- [WHAT YOU SHOULD DO]
Working from the data below, write out exactly the lines from its first through the line that contains "www.kksongs.org", both ends included and pictures omitted.

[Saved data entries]
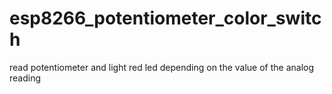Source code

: # esp8266_potentiometer_color_switch
 read potentiometer and light red led depending on the value of the analog reading
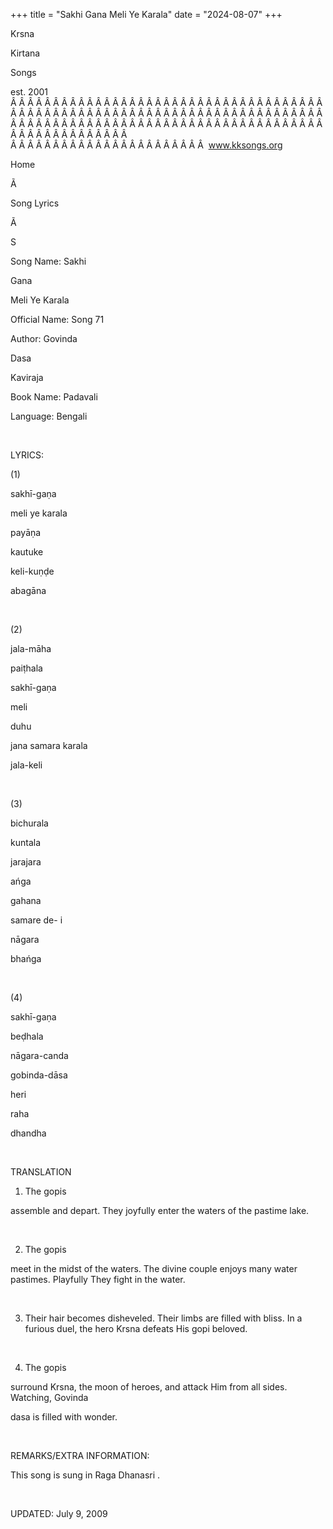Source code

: +++ 
title = "Sakhi Gana Meli Ye Karala"
date = "2024-08-07"
+++

Krsna
 
Kirtana
 
Songs

est. 2001
Â Â Â Â Â Â Â Â Â Â Â Â Â Â Â Â Â Â Â Â Â Â Â Â Â Â Â Â Â Â Â Â Â Â Â Â Â Â Â Â Â Â Â Â Â Â Â Â Â Â Â Â Â Â Â Â Â Â Â Â Â Â Â Â Â Â Â Â Â Â Â Â Â Â Â Â Â Â Â Â Â Â Â Â Â Â Â Â Â Â Â Â Â Â Â Â Â Â Â Â Â Â Â Â Â Â Â Â Â Â Â Â Â Â Â Â Â Â Â Â Â Â Â Â Â  
Â Â Â Â Â Â Â Â Â Â Â Â Â Â Â Â Â Â Â Â Â Â Â  
www.kksongs.org








Home


Ã 
 
Song Lyrics
 
Ã 
 
S


Song Name: 
Sakhi
 
Gana
 
Meli
 Ye 
Karala


Official Name: Song 71


Author: 
Govinda
 
Dasa
 
Kaviraja


Book Name: 
Padavali


Language: 
Bengali


 


LYRICS:


(1)


sakhī-gaṇa
 
meli
 ye 
karala
 
payāṇa


kautuke
 
keli-kuṇḍe
 
abagāna


 


(2)


jala-māha
 
paiṭhala
 
sakhī-gaṇa


meli


duhu
 
jana
 samara 
karala
 
jala-keli


 


(3)


bichurala
 
kuntala
 
jarajara
 
ańga


gahana
 
samare
 de-
i
 
nāgara


bhańga


 


(4)


sakhī-gaṇa
 
beḍhala
 
nāgara-canda


gobinda-dāsa


heri
 
raha
 
dhandha


 


TRANSLATION


1) The 
gopis

assemble and depart. They joyfully enter the waters of the pastime lake.


 


2) The 
gopis

meet in the midst of the waters. The divine couple enjoys many water pastimes.
Playfully 
They
 fight in the water.


 


3) Their hair becomes
disheveled. Their limbs are filled with bliss. In a furious duel, the hero
Krsna defeats His 
gopi
 beloved.


 


4) The 
gopis

surround Krsna, the moon of heroes, and attack Him from all sides. Watching, 
Govinda
 
dasa
 is filled with
wonder.


 


REMARKS/EXTRA INFORMATION:


This
song is sung in Raga 
Dhanasri
.


 


UPDATED:
 July 9, 2009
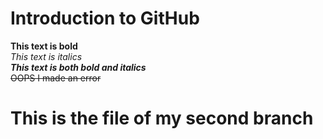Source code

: # Introduction to GitHub
**This text is bold**\
*This text is italics*\
***This text is both bold and italics***\
~~OOPS I made an error~~
# This is the file of my second branch
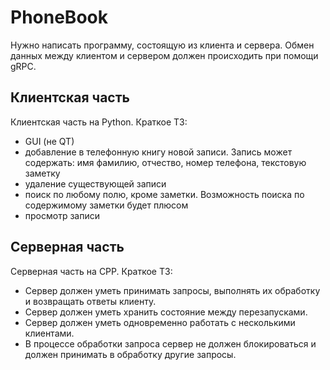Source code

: # PhoneBook
Нужно написать программу, состоящую из клиента и сервера. Обмен данных между клиентом и сервером должен происходить при помощи gRPC.
## Клиентская часть
Клиентская часть на Python. Краткое ТЗ:

- GUI (не QT)
- добавление в телефонную книгу новой записи. Запись может содержать: имя фамилию, отчество, номер телефона, текстовую заметку
- удаление существующей записи
- поиск по любому полю, кроме заметки. Возможность поиска по содержимому заметки будет плюсом
- просмотр записи
## Серверная часть
Серверная часть на CPP. Краткое ТЗ:

- Сервер должен уметь принимать запросы, выполнять их обработку и возвращать ответы клиенту.
- Сервер должен уметь хранить состояние между перезапусками.
- Сервер должен уметь одновременно работать с несколькими клиентами.
- В процессе обработки запроса сервер не должен блокироваться и должен принимать в обработку другие запросы.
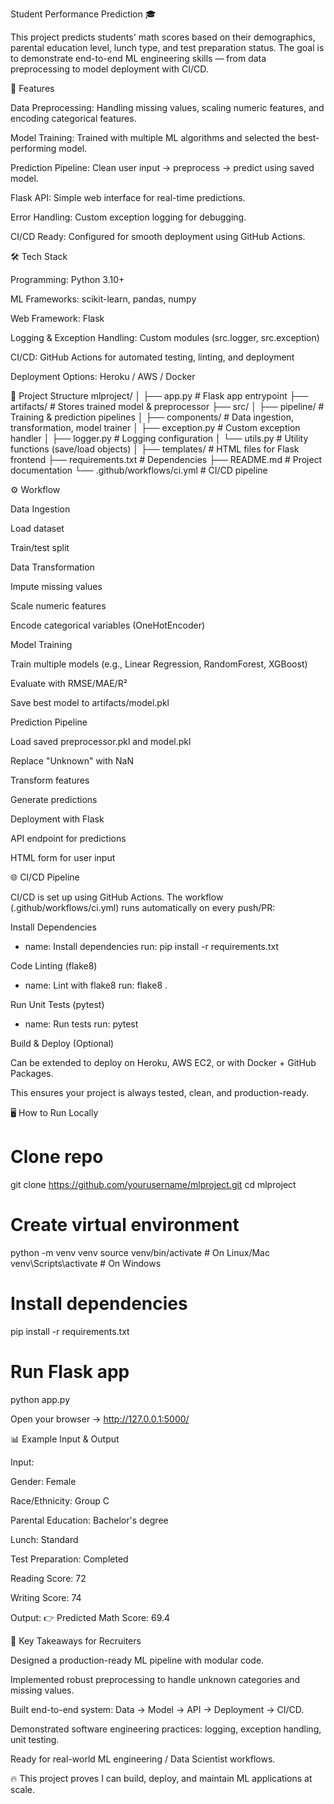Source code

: Student Performance Prediction 🎓

This project predicts students' math scores based on their demographics, parental education level, lunch type, and test preparation status.
The goal is to demonstrate end-to-end ML engineering skills — from data preprocessing to model deployment with CI/CD.

🚀 Features

Data Preprocessing: Handling missing values, scaling numeric features, and encoding categorical features.

Model Training: Trained with multiple ML algorithms and selected the best-performing model.

Prediction Pipeline: Clean user input → preprocess → predict using saved model.

Flask API: Simple web interface for real-time predictions.

Error Handling: Custom exception logging for debugging.

CI/CD Ready: Configured for smooth deployment using GitHub Actions.

🛠️ Tech Stack

Programming: Python 3.10+

ML Frameworks: scikit-learn, pandas, numpy

Web Framework: Flask

Logging & Exception Handling: Custom modules (src.logger, src.exception)

CI/CD: GitHub Actions for automated testing, linting, and deployment

Deployment Options: Heroku / AWS / Docker

📂 Project Structure
mlproject/
│
├── app.py                        # Flask app entrypoint
├── artifacts/                    # Stores trained model & preprocessor
├── src/
│   ├── pipeline/                  # Training & prediction pipelines
│   ├── components/                # Data ingestion, transformation, model trainer
│   ├── exception.py               # Custom exception handler
│   ├── logger.py                  # Logging configuration
│   └── utils.py                   # Utility functions (save/load objects)
│
├── templates/                     # HTML files for Flask frontend
├── requirements.txt               # Dependencies
├── README.md                      # Project documentation
└── .github/workflows/ci.yml       # CI/CD pipeline

⚙️ Workflow

Data Ingestion

Load dataset

Train/test split

Data Transformation

Impute missing values

Scale numeric features

Encode categorical variables (OneHotEncoder)

Model Training

Train multiple models (e.g., Linear Regression, RandomForest, XGBoost)

Evaluate with RMSE/MAE/R²

Save best model to artifacts/model.pkl

Prediction Pipeline

Load saved preprocessor.pkl and model.pkl

Replace "Unknown" with NaN

Transform features

Generate predictions

Deployment with Flask

API endpoint for predictions

HTML form for user input

🌐 CI/CD Pipeline

CI/CD is set up using GitHub Actions. The workflow (.github/workflows/ci.yml) runs automatically on every push/PR:

Install Dependencies

- name: Install dependencies
  run: pip install -r requirements.txt


Code Linting (flake8)

- name: Lint with flake8
  run: flake8 .


Run Unit Tests (pytest)

- name: Run tests
  run: pytest


Build & Deploy (Optional)

Can be extended to deploy on Heroku, AWS EC2, or with Docker + GitHub Packages.

This ensures your project is always tested, clean, and production-ready.

🖥️ How to Run Locally
# Clone repo
git clone https://github.com/yourusername/mlproject.git
cd mlproject

# Create virtual environment
python -m venv venv
source venv/bin/activate   # On Linux/Mac
venv\Scripts\activate      # On Windows

# Install dependencies
pip install -r requirements.txt

# Run Flask app
python app.py


Open your browser → http://127.0.0.1:5000/

📊 Example Input & Output

Input:

Gender: Female

Race/Ethnicity: Group C

Parental Education: Bachelor's degree

Lunch: Standard

Test Preparation: Completed

Reading Score: 72

Writing Score: 74

Output:
👉 Predicted Math Score: 69.4

🎯 Key Takeaways for Recruiters

Designed a production-ready ML pipeline with modular code.

Implemented robust preprocessing to handle unknown categories and missing values.

Built end-to-end system: Data → Model → API → Deployment → CI/CD.

Demonstrated software engineering practices: logging, exception handling, unit testing.

Ready for real-world ML engineering / Data Scientist workflows.

🔥 This project proves I can build, deploy, and maintain ML applications at scale.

- [OUTPUT]
Source code

: # esp8266_potentiometer_color_switch
 read potentiometer and light red led depending on the value of the analog reading
Source code

: +++ 
title = "Sakhi Gana Meli Ye Karala"
date = "2024-08-07"
+++

Krsna
 
Kirtana
 
Songs

est. 2001
Â Â Â Â Â Â Â Â Â Â Â Â Â Â Â Â Â Â Â Â Â Â Â Â Â Â Â Â Â Â Â Â Â Â Â Â Â Â Â Â Â Â Â Â Â Â Â Â Â Â Â Â Â Â Â Â Â Â Â Â Â Â Â Â Â Â Â Â Â Â Â Â Â Â Â Â Â Â Â Â Â Â Â Â Â Â Â Â Â Â Â Â Â Â Â Â Â Â Â Â Â Â Â Â Â Â Â Â Â Â Â Â Â Â Â Â Â Â Â Â Â Â Â Â Â  
Â Â Â Â Â Â Â Â Â Â Â Â Â Â Â Â Â Â Â Â Â Â Â  
www.kksongs.org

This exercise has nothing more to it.